La cabeza me da vueltas de forma febril. Esto no puede ser cierto. Éste es Andrew Galloway. Mi colega. El pequeño Gally, de Saughton Mains, el hijo de Susan, el hermano de Sheena. «Sí…, sí…, pero ¿cómo?»

«Las agujas. El jaco. Sólo lo hice un par de veces. Parece que bastó. Me enteré la otra semana», dice, y echa otro trago, pero tose y escupe un poco de cerveza sobre el fuego, que chisporrotea.

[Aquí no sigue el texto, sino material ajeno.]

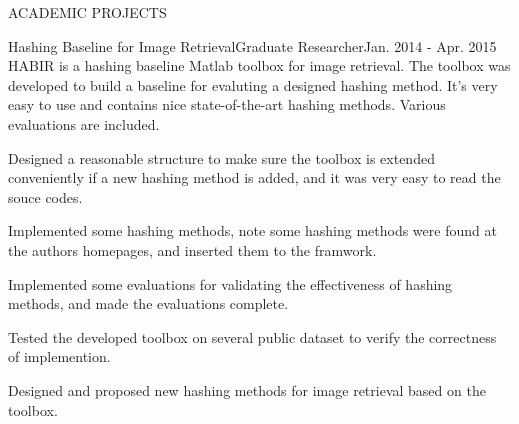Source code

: \documentclass{resume} %
\begin{document}
\begin{rSection}{ACADEMIC PROJECTS}

\begin{pSubsection}{Hashing Baseline for Image Retrieval}{Graduate Researcher}{Jan. 2014 - Apr. 2015}
{HABIR is a hashing baseline Matlab toolbox for image retrieval. The toolbox was developed to build a baseline for evaluting a designed hashing method. It's very easy to use and contains nice state-of-the-art hashing methods. Various evaluations are included.
}
\item Designed a reasonable structure to make sure the toolbox is extended conveniently if a new hashing method is added, and it was very easy to read the souce codes.
\item Implemented some hashing methods, note some hashing methods were found at the authors homepages, and inserted them to the framwork.
\item Implemented some evaluations for validating the effectiveness of hashing methods, and made the evaluations complete.
\item Tested the developed toolbox on several public dataset to verify the correctness of implemention.
\item Designed and proposed new hashing methods for image retrieval based on the toolbox.
\end{pSubsection}
\end{rSection}


\end{document}

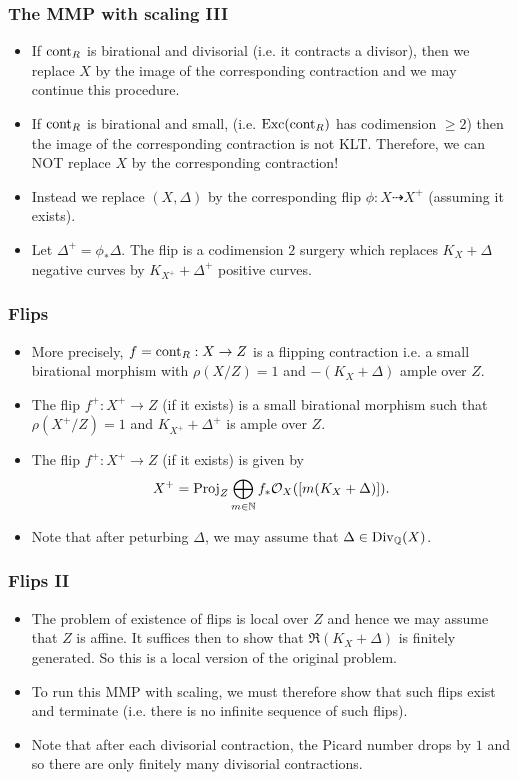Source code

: \documentclass{beamer}
\theoremstyle{plain}
\theoremstyle{definition}
\theoremstyle{remark}
\def\Q{\mathbb {Q}}
\def\OO{\mathcal {O}}
\begin{document}
\begin{frame}
\frametitle{The MMP with scaling III}
\begin{itemize}
\item If ${\rm cont}_R$ is birational and divisorial (i.e. it contracts a divisor), then we replace $X$ by the image of the corresponding contraction and we may continue this procedure.
\pause
\item If ${\rm cont}_R$ is birational and small, (i.e. ${\rm Exc}({\rm cont}_R)$ has codimension $\geq 2$) then the image of the corresponding contraction
is not KLT. Therefore, we can NOT replace $X$ by the corresponding contraction!
\pause
\item Instead we replace $(X,\Delta)$ by the corresponding flip 
$\phi :X\dasharrow
X^+$ (assuming it exists).
\pause
\item Let $\Delta ^+=\phi _* \Delta$. The flip is a codimension $2$ surgery 
which replaces $K_X+\Delta$ negative curves by
 $K_{X^+}+\Delta^+$ positive curves.
\end{itemize}
\end{frame}

\begin{frame}
 \frametitle{Flips}
\begin{itemize}
\item More precisely, $f={\rm cont} _R:X\to Z$ is a flipping contraction i.e. a small birational morphism with $\rho (X/Z)=1$ and $-(K_X+\Delta)$ ample over $Z$.
\pause
\item The flip $f^+:X^+\to Z$ (if it exists) is a small birational morphism such that $\rho (X^+/Z)=1$ and $K_{X^+}+\Delta  ^+$ is  ample over $Z$.
\pause
\item The flip $f^+:X^+\to Z$ (if it exists) is given by
$$X^+={\rm Proj}_Z \bigoplus_{m\in \mathbb {N}} f_*\OO _X( [m(K_X+\Delta)]).$$
\pause
\item Note that after peturbing $\Delta$, we may assume that $\Delta \in{\rm Div }_\Q (X)$.
\end{itemize}

\end{frame}
\begin{frame}
 \frametitle{Flips II}
\begin{itemize}
\item The problem of existence of flips is local over $Z$ and hence we may
assume that $Z$ is affine. It suffices then to show that
$\mathfrak{R}(K_X+\Delta)$ is finitely generated.
So this is a local version of the original problem.
\pause
\item To run this MMP with scaling, we must therefore show that such flips
exist and terminate (i.e. there is no infinite sequence of such flips).
\pause
\item Note that after each divisorial contraction, the Picard number drops by $1$ and so there are only finitely many divisorial contractions.
\end{itemize}

\end{frame}
\end{document}
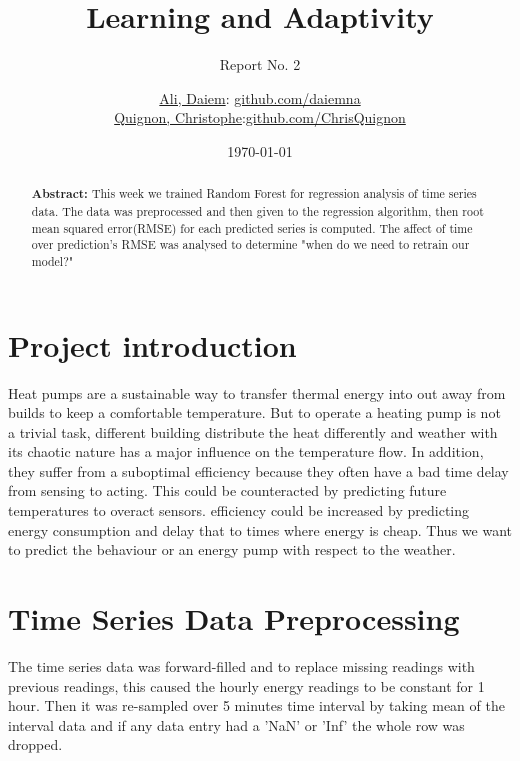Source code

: \documentclass{scrartcl}
\begin{document}
\title{Learning and Adaptivity}
\subtitle{Report No. 2}
\author{
  \href{daiem.ali@smail.inf.h-brs.de}{Ali, Daiem}: \href{https://github.com/daiemna}{github.com/daiemna}\\
  \href{christophe.quignon@smail.inf.h-brs.de}{Quignon, Christophe}:\href{https://github.com/ChrisQuignon}{github.com/ChrisQuignon}
}
\date{\today}


\maketitle



\begin{abstract}
\textbf{Abstract:} This week we trained Random Forest for regression analysis of time series data. The data was preprocessed and then given to the regression algorithm, then root mean squared error(RMSE) for each predicted series is computed. The affect of time over prediction's RMSE was analysed to determine "when do we need to retrain our model?"
\end{abstract}


\section{Project introduction}
Heat pumps are a sustainable way to transfer thermal energy into out away from builds to keep a comfortable temperature. But to operate a heating pump is not a trivial task, different building distribute the heat differently and weather with its chaotic nature has a major influence on the temperature flow. In addition, they suffer from a suboptimal efficiency because they often have a bad time delay from sensing to acting. This could be counteracted by predicting future temperatures to overact sensors. efficiency could be increased by predicting energy consumption and delay that to times where energy is cheap. 
Thus we want to predict the behaviour or an energy pump with respect to the weather.


\section{Time Series Data Preprocessing}
%
The time series data was forward-filled and to replace missing readings with previous readings, this caused the hourly energy readings to be constant for 1 hour. Then it was re-sampled over 5 minutes time interval by taking mean of the interval data and if any data entry had a 'NaN' or 'Inf' the whole row was dropped. \par
\end{document}
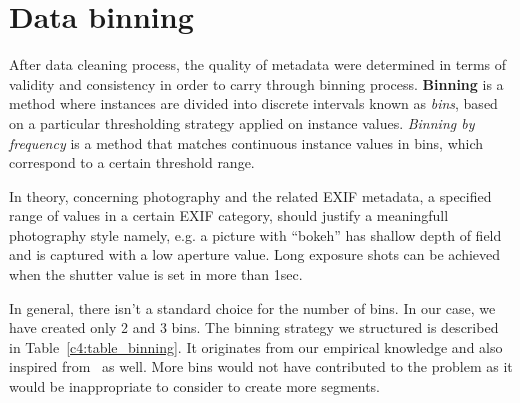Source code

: 




\section{Data binning}
\label{c4:binning}

After data cleaning process, the quality of metadata were determined in terms of validity and consistency in order to carry through binning process. 
\textbf{Binning} is a method where instances are divided into discrete intervals known as \textit{bins}, based on a particular thresholding strategy applied on instance values.
\textit{Binning by frequency} is a method that matches continuous instance values  in bins, which correspond to a certain threshold range.


In theory, concerning photography and the related EXIF metadata, a specified range of values in a certain EXIF category, should justify a meaningfull photography style namely, e.g. a picture with ``bokeh'' has shallow depth of field and is captured with a low aperture value. Long exposure shots can be achieved when the shutter value is set in more than 1sec.

In general, there isn't a standard choice for the number of bins. In our case, we have created only 2 and 3 bins.
The binning strategy we structured is described in Table~\ref{c4:table_binning}. It originates from our empirical knowledge and also inspired from~\cite{laurence2018camera} as well.
More bins would not have contributed to the problem as it would be inappropriate to consider to create more segments.

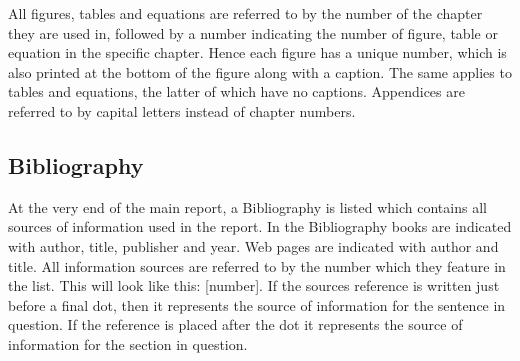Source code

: All figures, tables and equations are referred to by the number of the chapter they are used in, followed by a number indicating the number of figure, table or equation in the specific chapter. Hence each figure has a unique number, which is also printed at the bottom of the figure along with a caption. The same applies to tables and equations, the latter of which have no captions. Appendices are referred to by capital letters instead of chapter numbers.

\subsection*{Bibliography} At the very end of the main report, a Bibliography is listed which contains all sources of information used in the report. In the Bibliography books are indicated with author, title, publisher and year. Web pages are indicated with author and title. All information sources are referred to by the number which they feature in the list. This will look like this: [number]. If the sources reference is written just before a final dot, then it represents the source of information for the sentence in question. If the reference is placed after the dot it represents the source of information for the section in question. 

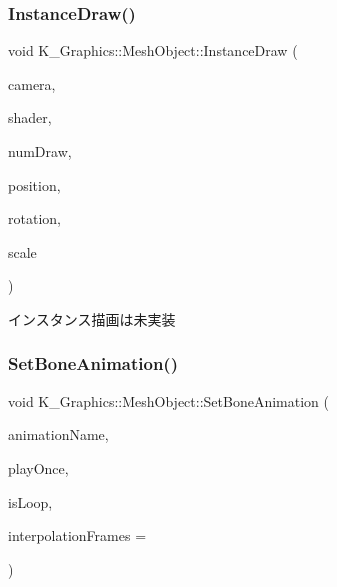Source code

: \subsubsection{\texorpdfstring{Instance\+Draw()}{InstanceDraw()}}
{\footnotesize\ttfamily void K\+\_\+\+Graphics\+::\+Mesh\+Object\+::\+Instance\+Draw (\begin{DoxyParamCaption}\item[{\mbox{\hyperlink{class_k___graphics_1_1_camera_class}{Camera\+Class}} $\ast$}]{camera,  }\item[{\mbox{\hyperlink{class_k___graphics_1_1_shader_class}{Shader\+Class}} $\ast$}]{shader,  }\item[{int}]{num\+Draw,  }\item[{const \mbox{\hyperlink{namespace_k___math_a66884d78082c39ada4091c211f3570f8}{K\+\_\+\+Math\+::\+Vector3}} \&}]{position,  }\item[{const \mbox{\hyperlink{namespace_k___math_a66884d78082c39ada4091c211f3570f8}{K\+\_\+\+Math\+::\+Vector3}} \&}]{rotation,  }\item[{const \mbox{\hyperlink{namespace_k___math_a66884d78082c39ada4091c211f3570f8}{K\+\_\+\+Math\+::\+Vector3}} \&}]{scale }\end{DoxyParamCaption})}



インスタンス描画は未実装 

\mbox{\label{class_k___graphics_1_1_mesh_object_a53fca52d8b8b1abb8d91f666f97bb9ea}} 
\subsubsection{\texorpdfstring{Set\+Bone\+Animation()}{SetBoneAnimation()}}
{\footnotesize\ttfamily void K\+\_\+\+Graphics\+::\+Mesh\+Object\+::\+Set\+Bone\+Animation (\begin{DoxyParamCaption}\item[{const std\+::string \&}]{animation\+Name,  }\item[{bool}]{play\+Once,  }\item[{bool}]{is\+Loop,  }\item[{int}]{interpolation\+Frames = {} }\end{DoxyParamCaption})}




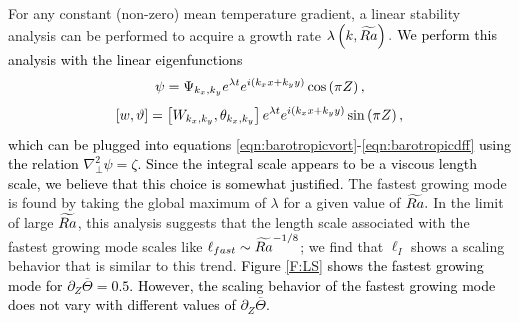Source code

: For any constant (non-zero) mean temperature gradient, a linear stability analysis can be performed to acquire a growth rate $\lambda\lb k,\Rat\rb. $ 
\textcolor{black}{We perform this analysis with the linear eigenfunctions
	\[\psi = \Psi_{k_x,k_y}e^{\lambda t}e^{i\lb k_x x + k_y y\rb }\cos \lb \pi Z\rb, \]
\[\left[ w,\vartheta \right] = \left[ W_{k_x,k_y}, \theta_{k_{x},k_{y}}\right] e^{\lambda t}e^{i\lb k_x x + k_y y\rb }\sin \lb \pi Z\rb, \]
which can be plugged into equations \eqref{eqn:barotropicvort}-\eqref{eqn:barotropicdff} using the relation $\nabla_{\perp}^{2}\psi = \zeta.$ Since the integral scale appears to be a viscous length scale, we believe that this choice is somewhat justified. }
The fastest growing mode is found by taking the global maximum of $\lambda$ for a given value of $\Rat.$
In the limit of large $\Rat$, this analysis suggests that the length scale associated with the fastest growing mode scales like $\ell_{fast}\sim \Rat^{-1/8}$; we find that $\ell_I$ shows a scaling behavior that is similar to this trend. \textcolor{black}{Figure \ref{F:LS} shows the fastest growing mode for $\partial_{Z}\overline\Theta = 0.5$. However, the scaling behavior of the fastest growing mode does not vary with different values of $\partial_{Z}\overline\Theta.$}




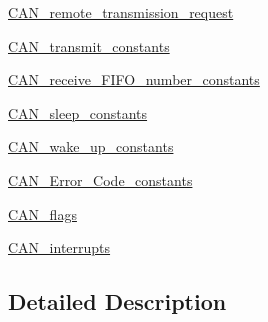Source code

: \begin{DoxyCompactItemize}
\hyperlink{group___c_a_n__remote__transmission__request}{C\+A\+N\+\_\+remote\+\_\+transmission\+\_\+request}
\item 
\hyperlink{group___c_a_n__transmit__constants}{C\+A\+N\+\_\+transmit\+\_\+constants}
\item 
\hyperlink{group___c_a_n__receive___f_i_f_o__number__constants}{C\+A\+N\+\_\+receive\+\_\+\+F\+I\+F\+O\+\_\+number\+\_\+constants}
\item 
\hyperlink{group___c_a_n__sleep__constants}{C\+A\+N\+\_\+sleep\+\_\+constants}
\item 
\hyperlink{group___c_a_n__wake__up__constants}{C\+A\+N\+\_\+wake\+\_\+up\+\_\+constants}
\item 
\hyperlink{group___c_a_n___error___code__constants}{C\+A\+N\+\_\+\+Error\+\_\+\+Code\+\_\+constants}
\item 
\hyperlink{group___c_a_n__flags}{C\+A\+N\+\_\+flags}
\item 
\hyperlink{group___c_a_n__interrupts}{C\+A\+N\+\_\+interrupts}
\end{DoxyCompactItemize}


\subsection{Detailed Description}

Miro alrededor, pero la maruja de detrás de la barra no está. Hay un par de capullos mirándonos, pero les aguanto la mirada hasta que la apartan. El pequeño Andy Galloway. Los viajes que hicimos de críos y más tarde de jovencitos, ya por nuestra cuenta: Burntisland, Kinghorn, Ullapool, Blackpool. Yo, mi madre, mi padre y Gally. El fútbol. Las discusiones, las peleas. Cuando él escalaba de crío; siempre estaba escalando. Como no había árboles en el barrio, tenían que ser balcones de hormigón, colgarse de los pasos inferiores, toda esa mierda. Monicaco, solían llamarle. Un monicaco descarado.

Pero ahora observo su estúpida y sucia cara y su mirada ausente y es como si se hubiera convertido en algo distinto sin que yo me haya dado cuenta. Es el cochino mono que lleva justo en la chepa. Vuelvo a mirarle desde mi bajón, mi propia lente cutre, y no lo puedo remediar, pero Gally parece sucio por dentro. Ya no parece Gally.

¿De dónde proceden esas reacciones?

Doy sorbos a mi pinta, y miro un lado de su cara mientras él mira fijamente el fuego. Está roto, está destrozado. No quiero estar con él, quiero estar con Elsa, en esa cama otra vez. Mientras le miro, lo único que soy capaz de desear es que no estuvieran aquí ahora mismo: él, Terry y Billy. Porque ellos no encajan con este lugar. Yo sí. Yo encajo en todas partes.